:: Exercise inputs

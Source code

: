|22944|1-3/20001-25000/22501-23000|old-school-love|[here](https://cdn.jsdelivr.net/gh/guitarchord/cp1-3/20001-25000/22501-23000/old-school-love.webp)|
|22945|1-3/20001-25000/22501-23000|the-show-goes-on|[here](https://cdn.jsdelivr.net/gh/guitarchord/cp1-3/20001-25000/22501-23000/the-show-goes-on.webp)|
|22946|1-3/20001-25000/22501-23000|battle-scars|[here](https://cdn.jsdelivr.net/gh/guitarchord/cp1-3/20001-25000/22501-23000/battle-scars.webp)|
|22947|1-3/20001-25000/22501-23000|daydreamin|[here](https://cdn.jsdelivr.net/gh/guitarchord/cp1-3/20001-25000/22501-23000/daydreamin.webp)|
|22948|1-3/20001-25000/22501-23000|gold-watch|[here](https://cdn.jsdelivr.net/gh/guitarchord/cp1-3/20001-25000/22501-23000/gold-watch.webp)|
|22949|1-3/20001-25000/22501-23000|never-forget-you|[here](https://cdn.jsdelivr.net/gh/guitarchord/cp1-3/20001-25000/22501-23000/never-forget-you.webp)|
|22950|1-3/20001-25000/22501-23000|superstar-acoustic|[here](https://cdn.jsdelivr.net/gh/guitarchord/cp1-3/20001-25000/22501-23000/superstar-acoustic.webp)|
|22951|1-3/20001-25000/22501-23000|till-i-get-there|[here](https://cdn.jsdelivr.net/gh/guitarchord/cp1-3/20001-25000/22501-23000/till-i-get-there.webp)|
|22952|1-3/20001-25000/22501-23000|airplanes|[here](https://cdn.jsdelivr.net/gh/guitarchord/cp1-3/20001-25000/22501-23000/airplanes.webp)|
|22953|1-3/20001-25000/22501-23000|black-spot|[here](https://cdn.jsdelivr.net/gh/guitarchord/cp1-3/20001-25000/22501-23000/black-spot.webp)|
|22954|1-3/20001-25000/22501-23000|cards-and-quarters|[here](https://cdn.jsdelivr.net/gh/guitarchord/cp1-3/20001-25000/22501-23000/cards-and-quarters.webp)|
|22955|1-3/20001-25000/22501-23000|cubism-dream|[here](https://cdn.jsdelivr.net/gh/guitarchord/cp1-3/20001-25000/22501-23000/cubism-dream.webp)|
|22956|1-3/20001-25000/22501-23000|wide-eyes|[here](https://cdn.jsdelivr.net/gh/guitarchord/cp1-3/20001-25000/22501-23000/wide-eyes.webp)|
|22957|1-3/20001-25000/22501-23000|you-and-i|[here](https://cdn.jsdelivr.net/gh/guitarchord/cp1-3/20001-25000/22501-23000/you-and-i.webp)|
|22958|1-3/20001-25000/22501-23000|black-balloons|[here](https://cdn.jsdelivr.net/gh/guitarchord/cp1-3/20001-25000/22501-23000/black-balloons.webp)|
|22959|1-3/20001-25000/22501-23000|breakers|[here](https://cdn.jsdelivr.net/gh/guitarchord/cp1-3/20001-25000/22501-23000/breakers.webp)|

::::

### Aim of the exercise
The reply should contain all of the entries exactly as shown above.

### Written response
Source code

:|22944|1-3/20001-25000/22501-23000|old-school-love|[here](https://cdn.jsdelivr.net/gh/guitarchord/cp1-3/20001-25000/22501-23000/old-school-love.webp)|
|22945|1-3/20001-25000/22501-23000|the-show-goes-on|[here](https://cdn.jsdelivr.net/gh/guitarchord/cp1-3/20001-25000/22501-23000/the-show-goes-on.webp)|
|22946|1-3/20001-25000/22501-23000|battle-scars|[here](https://cdn.jsdelivr.net/gh/guitarchord/cp1-3/20001-25000/22501-23000/battle-scars.webp)|
|22947|1-3/20001-25000/22501-23000|daydreamin|[here](https://cdn.jsdelivr.net/gh/guitarchord/cp1-3/20001-25000/22501-23000/daydreamin.webp)|
|22948|1-3/20001-25000/22501-23000|gold-watch|[here](https://cdn.jsdelivr.net/gh/guitarchord/cp1-3/20001-25000/22501-23000/gold-watch.webp)|
|22949|1-3/20001-25000/22501-23000|never-forget-you|[here](https://cdn.jsdelivr.net/gh/guitarchord/cp1-3/20001-25000/22501-23000/never-forget-you.webp)|
|22950|1-3/20001-25000/22501-23000|superstar-acoustic|[here](https://cdn.jsdelivr.net/gh/guitarchord/cp1-3/20001-25000/22501-23000/superstar-acoustic.webp)|
|22951|1-3/20001-25000/22501-23000|till-i-get-there|[here](https://cdn.jsdelivr.net/gh/guitarchord/cp1-3/20001-25000/22501-23000/till-i-get-there.webp)|
|22952|1-3/20001-25000/22501-23000|airplanes|[here](https://cdn.jsdelivr.net/gh/guitarchord/cp1-3/20001-25000/22501-23000/airplanes.webp)|
|22953|1-3/20001-25000/22501-23000|black-spot|[here](https://cdn.jsdelivr.net/gh/guitarchord/cp1-3/20001-25000/22501-23000/black-spot.webp)|
|22954|1-3/20001-25000/22501-23000|cards-and-quarters|[here](https://cdn.jsdelivr.net/gh/guitarchord/cp1-3/20001-25000/22501-23000/cards-and-quarters.webp)|
|22955|1-3/20001-25000/22501-23000|cubism-dream|[here](https://cdn.jsdelivr.net/gh/guitarchord/cp1-3/20001-25000/22501-23000/cubism-dream.webp)|
|22956|1-3/20001-25000/22501-23000|wide-eyes|[here](https://cdn.jsdelivr.net/gh/guitarchord/cp1-3/20001-25000/22501-23000/wide-eyes.webp)|
|22957|1-3/20001-25000/22501-23000|you-and-i|[here](https://cdn.jsdelivr.net/gh/guitarchord/cp1-3/20001-25000/22501-23000/you-and-i.webp)|
|22958|1-3/20001-25000/22501-23000|black-balloons|[here](https://cdn.jsdelivr.net/gh/guitarchord/cp1-3/20001-25000/22501-23000/black-balloons.webp)|
|22959|1-3/20001-25000/22501-23000|breakers|[here](https://cdn.jsdelivr.net/gh/guitarchord/cp1-3/20001-25000/22501-23000/breakers.webp)|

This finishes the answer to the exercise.